◆ **TASK DESCRIPTION**:
Restate the data below word for word. Leave the images out.

[Data items]
○ ○ ○ ○ ○

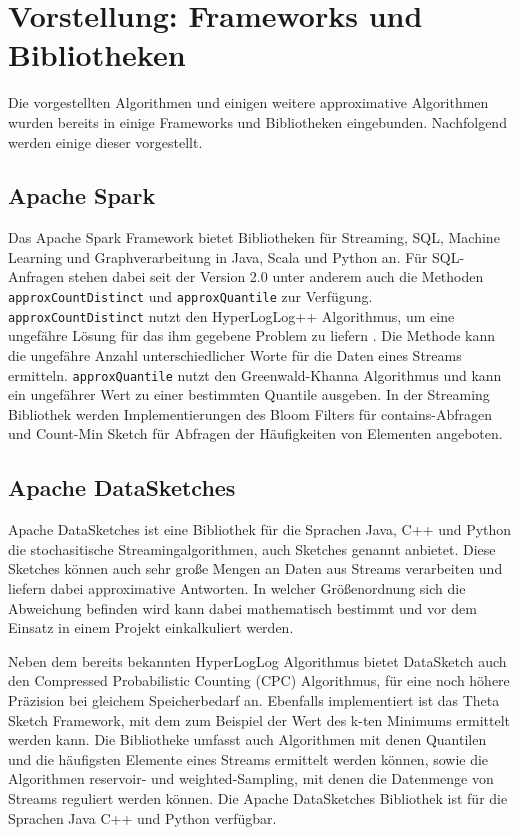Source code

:\section{Vorstellung: Frameworks und Bibliotheken}
Die vorgestellten Algorithmen und einigen weitere approximative Algorithmen wurden bereits in einige Frameworks und Bibliotheken eingebunden. Nachfolgend werden einige dieser vorgestellt.

\subsection{Apache Spark}
Das Apache Spark Framework bietet Bibliotheken für Streaming, SQL, Machine Learning und Graphverarbeitung in Java, Scala und Python an. 
Für SQL-Anfragen stehen dabei seit der Version 2.0 unter anderem auch die Methoden  \texttt{approxCountDistinct} 
und \texttt{approxQuantile} zur Verfügung. 
\texttt{approxCountDistinct} nutzt den HyperLogLog++ Algorithmus, 
um eine ungefähre Lösung für das ihm gegebene Problem zu liefern \cite{hunter2016}.
Die Methode kann die ungefähre Anzahl unterschiedlicher Worte für die Daten eines Streams ermitteln.
\texttt{approxQuantile} nutzt den Greenwald-Khanna Algorithmus \cite{greenwald2001} 
und kann ein ungefährer Wert zu einer bestimmten Quantile ausgeben.
In der Streaming Bibliothek werden Implementierungen des Bloom Filters für contains-Abfragen und Count-Min Sketch für Abfragen der Häufigkeiten von Elementen angeboten.


\subsection{Apache DataSketches}
Apache DataSketches ist eine Bibliothek für die Sprachen Java, C++ und Python die stochasitische Streamingalgorithmen, 
auch Sketches genannt anbietet. 
Diese Sketches können auch sehr große Mengen an Daten aus Streams verarbeiten 
und liefern dabei approximative Antworten. 
In welcher Größenordnung sich die Abweichung befinden wird kann dabei mathematisch bestimmt 
und vor dem Einsatz in einem Projekt einkalkuliert werden.

Neben dem bereits bekannten HyperLogLog Algorithmus bietet DataSketch auch den Compressed Probabilistic Counting (CPC) Algorithmus, 
für eine noch höhere Präzision bei gleichem Speicherbedarf an.
Ebenfalls implementiert ist das Theta Sketch Framework, 
mit dem zum Beispiel der Wert des k-ten Minimums ermittelt werden kann.
Die Bibliotheke umfasst auch Algorithmen mit denen Quantilen und die häufigsten Elemente eines Streams ermittelt werden können, 
sowie die Algorithmen reservoir- und weighted-Sampling, mit denen die Datenmenge von Streams reguliert werden können.
Die Apache DataSketches Bibliothek ist für die Sprachen Java C++ und Python verfügbar.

○ ○ ○ ○ ○

◆ **TASK RESPONSE**:
Source code

:\section{Vorstellung: Frameworks und Bibliotheken}
Die vorgestellten Algorithmen und einigen weitere approximative Algorithmen wurden bereits in einige Frameworks und Bibliotheken eingebunden. Nachfolgend werden einige dieser vorgestellt.

\subsection{Apache Spark}
Das Apache Spark Framework bietet Bibliotheken für Streaming, SQL, Machine Learning und Graphverarbeitung in Java, Scala und Python an. 
Für SQL-Anfragen stehen dabei seit der Version 2.0 unter anderem auch die Methoden  \texttt{approxCountDistinct} 
und \texttt{approxQuantile} zur Verfügung. 
\texttt{approxCountDistinct} nutzt den HyperLogLog++ Algorithmus, 
um eine ungefähre Lösung für das ihm gegebene Problem zu liefern \cite{hunter2016}.
Die Methode kann die ungefähre Anzahl unterschiedlicher Worte für die Daten eines Streams ermitteln.
\texttt{approxQuantile} nutzt den Greenwald-Khanna Algorithmus \cite{greenwald2001} 
und kann ein ungefährer Wert zu einer bestimmten Quantile ausgeben.
In der Streaming Bibliothek werden Implementierungen des Bloom Filters für contains-Abfragen und Count-Min Sketch für Abfragen der Häufigkeiten von Elementen angeboten.


\subsection{Apache DataSketches}
Apache DataSketches ist eine Bibliothek für die Sprachen Java, C++ und Python die stochasitische Streamingalgorithmen, 
auch Sketches genannt anbietet. 
Diese Sketches können auch sehr große Mengen an Daten aus Streams verarbeiten 
und liefern dabei approximative Antworten. 
In welcher Größenordnung sich die Abweichung befinden wird kann dabei mathematisch bestimmt 
und vor dem Einsatz in einem Projekt einkalkuliert werden.

Neben dem bereits bekannten HyperLogLog Algorithmus bietet DataSketch auch den Compressed Probabilistic Counting (CPC) Algorithmus, 
für eine noch höhere Präzision bei gleichem Speicherbedarf an.
Ebenfalls implementiert ist das Theta Sketch Framework, 
mit dem zum Beispiel der Wert des k-ten Minimums ermittelt werden kann.
Die Bibliotheke umfasst auch Algorithmen mit denen Quantilen und die häufigsten Elemente eines Streams ermittelt werden können, 
sowie die Algorithmen reservoir- und weighted-Sampling, mit denen die Datenmenge von Streams reguliert werden können.
Die Apache DataSketches Bibliothek ist für die Sprachen Java C++ und Python verfügbar.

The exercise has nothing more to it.